Sinta tertawa melihat ekspresi gadis berusia 21
tahun itu. Menikah di usia saat dimana mereka dapat membangun karier dengan
baik bukanlah konsep yang cocok untuk temannya yang memiliki rambut pirang
sebahu itu.
“Yah.. aku memang berharap bisa menjadi istrinya
sih..” kata Sinta lagi sembari mengedipkan mata kirinya.
“Kamu gila!!”
Ya.. kalau dipikir-pikir lagi aku memang sudah
gila, kata Sinta dalam hati.
Ia melepas Rayban berlensa merahnya. Didepannya
telah banyak orang yang berbaris. Beberapa membawa papan nama. Mata lentik
Sinta mencari-cari. Tapi sosok yang menurutnya mendekati sosok Agamnya tak
terlihat di sisi manapun. Diliriknya Alexandre Christie putih yang melingkar di
pergelangan tangannya. 06.20 PM. Apa dia terjebak macet ya,Sinta bertanya-tanya
dalam hati.
Meski telah lama tak menginjakkan kaki di negri
kelahirannya itu, Sinta tahu kemacetan selalu menjadi masalah diberbagai
belahan kota-kota besar dunia. Sinta menimbang-nimbang. Perlukah ia menelpon
Agam. Tiba-tiba ujung matanya menangkap sebuah papan nama bertuliskan Ms. Sinta
Mahendra.
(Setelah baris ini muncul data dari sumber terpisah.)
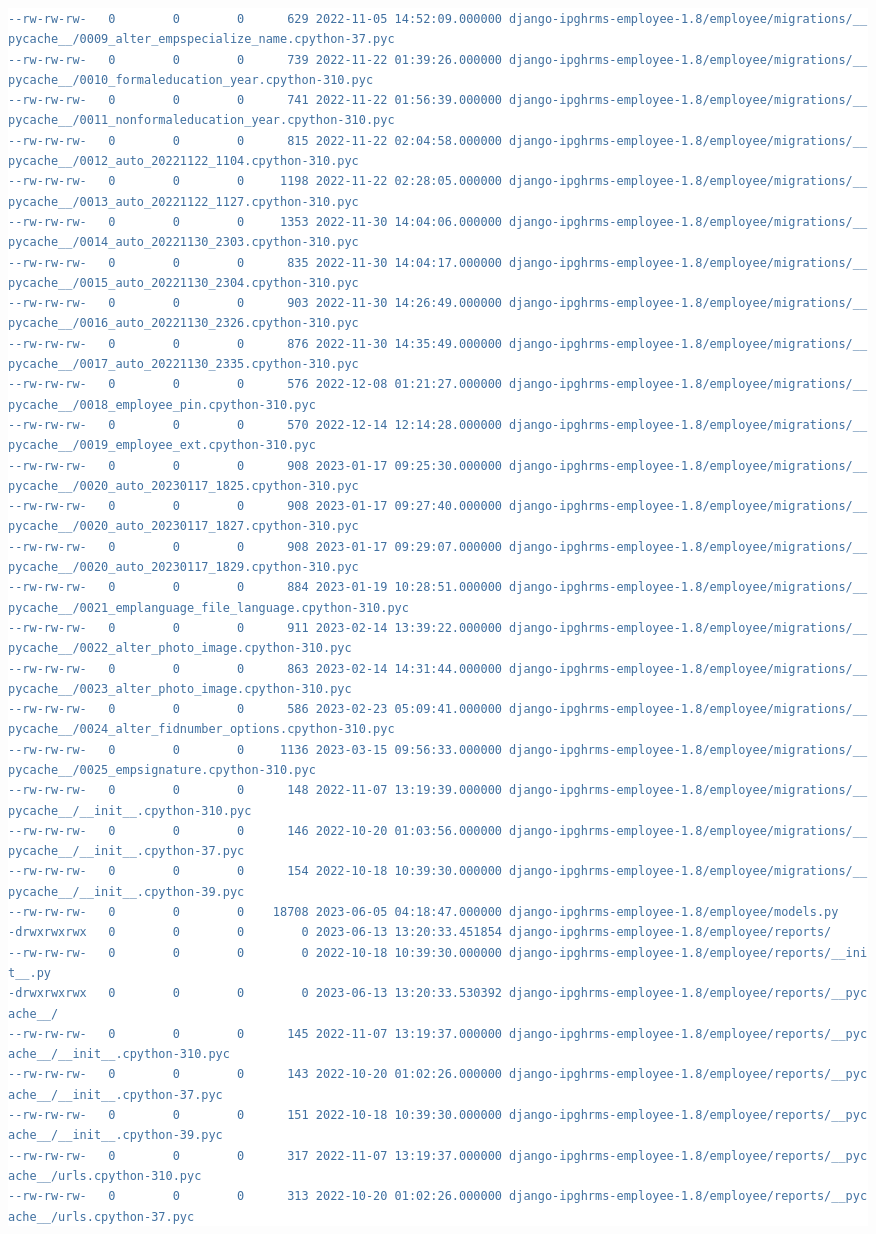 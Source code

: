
```diff
--rw-rw-rw-   0        0        0      629 2022-11-05 14:52:09.000000 django-ipghrms-employee-1.8/employee/migrations/__pycache__/0009_alter_empspecialize_name.cpython-37.pyc
--rw-rw-rw-   0        0        0      739 2022-11-22 01:39:26.000000 django-ipghrms-employee-1.8/employee/migrations/__pycache__/0010_formaleducation_year.cpython-310.pyc
--rw-rw-rw-   0        0        0      741 2022-11-22 01:56:39.000000 django-ipghrms-employee-1.8/employee/migrations/__pycache__/0011_nonformaleducation_year.cpython-310.pyc
--rw-rw-rw-   0        0        0      815 2022-11-22 02:04:58.000000 django-ipghrms-employee-1.8/employee/migrations/__pycache__/0012_auto_20221122_1104.cpython-310.pyc
--rw-rw-rw-   0        0        0     1198 2022-11-22 02:28:05.000000 django-ipghrms-employee-1.8/employee/migrations/__pycache__/0013_auto_20221122_1127.cpython-310.pyc
--rw-rw-rw-   0        0        0     1353 2022-11-30 14:04:06.000000 django-ipghrms-employee-1.8/employee/migrations/__pycache__/0014_auto_20221130_2303.cpython-310.pyc
--rw-rw-rw-   0        0        0      835 2022-11-30 14:04:17.000000 django-ipghrms-employee-1.8/employee/migrations/__pycache__/0015_auto_20221130_2304.cpython-310.pyc
--rw-rw-rw-   0        0        0      903 2022-11-30 14:26:49.000000 django-ipghrms-employee-1.8/employee/migrations/__pycache__/0016_auto_20221130_2326.cpython-310.pyc
--rw-rw-rw-   0        0        0      876 2022-11-30 14:35:49.000000 django-ipghrms-employee-1.8/employee/migrations/__pycache__/0017_auto_20221130_2335.cpython-310.pyc
--rw-rw-rw-   0        0        0      576 2022-12-08 01:21:27.000000 django-ipghrms-employee-1.8/employee/migrations/__pycache__/0018_employee_pin.cpython-310.pyc
--rw-rw-rw-   0        0        0      570 2022-12-14 12:14:28.000000 django-ipghrms-employee-1.8/employee/migrations/__pycache__/0019_employee_ext.cpython-310.pyc
--rw-rw-rw-   0        0        0      908 2023-01-17 09:25:30.000000 django-ipghrms-employee-1.8/employee/migrations/__pycache__/0020_auto_20230117_1825.cpython-310.pyc
--rw-rw-rw-   0        0        0      908 2023-01-17 09:27:40.000000 django-ipghrms-employee-1.8/employee/migrations/__pycache__/0020_auto_20230117_1827.cpython-310.pyc
--rw-rw-rw-   0        0        0      908 2023-01-17 09:29:07.000000 django-ipghrms-employee-1.8/employee/migrations/__pycache__/0020_auto_20230117_1829.cpython-310.pyc
--rw-rw-rw-   0        0        0      884 2023-01-19 10:28:51.000000 django-ipghrms-employee-1.8/employee/migrations/__pycache__/0021_emplanguage_file_language.cpython-310.pyc
--rw-rw-rw-   0        0        0      911 2023-02-14 13:39:22.000000 django-ipghrms-employee-1.8/employee/migrations/__pycache__/0022_alter_photo_image.cpython-310.pyc
--rw-rw-rw-   0        0        0      863 2023-02-14 14:31:44.000000 django-ipghrms-employee-1.8/employee/migrations/__pycache__/0023_alter_photo_image.cpython-310.pyc
--rw-rw-rw-   0        0        0      586 2023-02-23 05:09:41.000000 django-ipghrms-employee-1.8/employee/migrations/__pycache__/0024_alter_fidnumber_options.cpython-310.pyc
--rw-rw-rw-   0        0        0     1136 2023-03-15 09:56:33.000000 django-ipghrms-employee-1.8/employee/migrations/__pycache__/0025_empsignature.cpython-310.pyc
--rw-rw-rw-   0        0        0      148 2022-11-07 13:19:39.000000 django-ipghrms-employee-1.8/employee/migrations/__pycache__/__init__.cpython-310.pyc
--rw-rw-rw-   0        0        0      146 2022-10-20 01:03:56.000000 django-ipghrms-employee-1.8/employee/migrations/__pycache__/__init__.cpython-37.pyc
--rw-rw-rw-   0        0        0      154 2022-10-18 10:39:30.000000 django-ipghrms-employee-1.8/employee/migrations/__pycache__/__init__.cpython-39.pyc
--rw-rw-rw-   0        0        0    18708 2023-06-05 04:18:47.000000 django-ipghrms-employee-1.8/employee/models.py
-drwxrwxrwx   0        0        0        0 2023-06-13 13:20:33.451854 django-ipghrms-employee-1.8/employee/reports/
--rw-rw-rw-   0        0        0        0 2022-10-18 10:39:30.000000 django-ipghrms-employee-1.8/employee/reports/__init__.py
-drwxrwxrwx   0        0        0        0 2023-06-13 13:20:33.530392 django-ipghrms-employee-1.8/employee/reports/__pycache__/
--rw-rw-rw-   0        0        0      145 2022-11-07 13:19:37.000000 django-ipghrms-employee-1.8/employee/reports/__pycache__/__init__.cpython-310.pyc
--rw-rw-rw-   0        0        0      143 2022-10-20 01:02:26.000000 django-ipghrms-employee-1.8/employee/reports/__pycache__/__init__.cpython-37.pyc
--rw-rw-rw-   0        0        0      151 2022-10-18 10:39:30.000000 django-ipghrms-employee-1.8/employee/reports/__pycache__/__init__.cpython-39.pyc
--rw-rw-rw-   0        0        0      317 2022-11-07 13:19:37.000000 django-ipghrms-employee-1.8/employee/reports/__pycache__/urls.cpython-310.pyc
--rw-rw-rw-   0        0        0      313 2022-10-20 01:02:26.000000 django-ipghrms-employee-1.8/employee/reports/__pycache__/urls.cpython-37.pyc
```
Sayangnya, pembawa papan nama itu adalah seorang laki-laki paruh
baya. Laki-laki itu bukan Agam.
Sinta mendekati laki-laki itu.
“Non Sinta? Maaf Non, Pak Agam sedang sibuk jadi
beliau meminta saya yang menjemput Non Sinta.” Kata laki-laki paruh baya itu.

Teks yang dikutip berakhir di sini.